At the end of October 1940, while the British and German air forces were nightly striking at each other's cities, Captain Norman Macmillan (a decorated RFC veteran and former head of the National League of Airmen) argued in Flight that Britain's greatest need was for the development of a bomber which was possessed great speed (400 mph), long range (5000 miles) and high bombload (5 tons), for
We may dominate the seas, but that to-day is not enough. We must dominate the land as well, and we do not do so. We shall not be able to dominate the land until we possess bombers which can reach out to the uttermost corners of the earth, from the bases we possess. And we cannot win this war until we are able to straddle the whole of Europe from the air.

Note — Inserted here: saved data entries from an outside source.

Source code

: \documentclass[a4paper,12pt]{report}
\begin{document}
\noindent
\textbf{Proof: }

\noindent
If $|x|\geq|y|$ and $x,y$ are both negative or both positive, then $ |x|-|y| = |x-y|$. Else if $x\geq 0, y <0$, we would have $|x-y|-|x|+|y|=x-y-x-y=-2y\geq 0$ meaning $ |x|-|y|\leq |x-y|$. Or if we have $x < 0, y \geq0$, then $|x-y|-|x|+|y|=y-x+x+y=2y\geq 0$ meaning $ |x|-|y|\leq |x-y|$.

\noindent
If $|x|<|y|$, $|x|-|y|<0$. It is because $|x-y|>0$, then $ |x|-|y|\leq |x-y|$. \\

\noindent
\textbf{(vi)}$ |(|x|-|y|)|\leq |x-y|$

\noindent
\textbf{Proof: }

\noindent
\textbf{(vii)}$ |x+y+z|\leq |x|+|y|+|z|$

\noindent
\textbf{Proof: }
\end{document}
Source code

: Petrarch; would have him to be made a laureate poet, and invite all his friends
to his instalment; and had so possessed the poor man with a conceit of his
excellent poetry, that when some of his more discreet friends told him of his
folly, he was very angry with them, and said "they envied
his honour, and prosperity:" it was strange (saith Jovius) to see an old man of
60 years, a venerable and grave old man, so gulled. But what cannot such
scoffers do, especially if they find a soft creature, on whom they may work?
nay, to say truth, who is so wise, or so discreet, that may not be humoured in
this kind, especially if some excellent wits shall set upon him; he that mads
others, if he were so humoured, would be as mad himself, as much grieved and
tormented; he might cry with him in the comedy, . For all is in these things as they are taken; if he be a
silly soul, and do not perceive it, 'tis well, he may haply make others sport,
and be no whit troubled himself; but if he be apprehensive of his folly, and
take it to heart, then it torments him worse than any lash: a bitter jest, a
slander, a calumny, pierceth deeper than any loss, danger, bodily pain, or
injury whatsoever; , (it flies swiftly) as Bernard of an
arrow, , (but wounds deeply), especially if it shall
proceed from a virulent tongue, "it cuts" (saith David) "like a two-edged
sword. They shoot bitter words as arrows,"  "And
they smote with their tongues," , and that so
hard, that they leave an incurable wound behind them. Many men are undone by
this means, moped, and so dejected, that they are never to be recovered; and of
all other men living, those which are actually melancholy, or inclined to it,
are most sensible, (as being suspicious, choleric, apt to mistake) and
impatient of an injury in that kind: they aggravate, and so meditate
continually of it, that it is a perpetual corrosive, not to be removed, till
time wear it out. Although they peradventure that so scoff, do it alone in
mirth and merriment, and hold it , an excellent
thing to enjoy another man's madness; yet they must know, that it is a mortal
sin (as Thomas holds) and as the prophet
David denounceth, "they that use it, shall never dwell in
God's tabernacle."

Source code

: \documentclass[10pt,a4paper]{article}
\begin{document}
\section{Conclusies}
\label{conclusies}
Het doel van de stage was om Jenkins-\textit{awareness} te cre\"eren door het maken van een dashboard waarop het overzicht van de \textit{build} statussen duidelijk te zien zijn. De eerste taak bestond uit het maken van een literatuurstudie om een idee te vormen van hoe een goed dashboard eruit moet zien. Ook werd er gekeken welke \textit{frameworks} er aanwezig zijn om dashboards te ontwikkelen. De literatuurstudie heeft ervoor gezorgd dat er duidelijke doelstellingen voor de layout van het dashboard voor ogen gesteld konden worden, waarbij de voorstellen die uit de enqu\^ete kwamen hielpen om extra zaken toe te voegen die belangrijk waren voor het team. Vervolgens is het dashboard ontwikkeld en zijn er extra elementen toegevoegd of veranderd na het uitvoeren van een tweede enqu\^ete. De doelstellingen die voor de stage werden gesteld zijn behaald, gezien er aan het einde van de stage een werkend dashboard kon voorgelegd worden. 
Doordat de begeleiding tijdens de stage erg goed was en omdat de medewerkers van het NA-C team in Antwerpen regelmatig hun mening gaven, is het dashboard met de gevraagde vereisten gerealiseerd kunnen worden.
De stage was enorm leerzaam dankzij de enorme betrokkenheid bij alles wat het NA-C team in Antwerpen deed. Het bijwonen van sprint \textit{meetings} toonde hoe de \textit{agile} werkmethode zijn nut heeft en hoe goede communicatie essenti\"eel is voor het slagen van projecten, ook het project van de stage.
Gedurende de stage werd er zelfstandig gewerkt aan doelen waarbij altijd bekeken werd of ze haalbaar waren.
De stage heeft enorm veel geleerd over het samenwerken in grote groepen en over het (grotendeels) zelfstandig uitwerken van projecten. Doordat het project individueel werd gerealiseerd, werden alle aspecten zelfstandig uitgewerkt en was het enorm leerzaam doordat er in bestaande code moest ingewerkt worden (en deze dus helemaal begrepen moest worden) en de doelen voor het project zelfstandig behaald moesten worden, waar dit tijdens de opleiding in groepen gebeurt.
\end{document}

That means range and speed.1
One man answered the challenge: Noel Pemberton-Billing, founder of Supermarine and sometime demagogic independent MP. He rejected the contemporary dogma of the self-defending flying fortress, which had proven a failure in daylight operations and so were forced to bomb less accurately at night. The only defence, he believed, was speed, not guns. His design -- the P.B.49, a twin-engine monoplane with a crew of three -- more than met Macmillan's specifications, and had the added virtues of being small and inexpensive.2 In fact, it was around the same size as the later Mosquito, and about as fast; but had more than twice the bombload at its maximum combat range of 8000 miles, itself more than five times the range of the wooden wonder. At shorter ranges, more bombs could be carried -- 10 tons per bomber to Berlin, for example. How was this incredible performance to be achieved? By slip-wing, of course.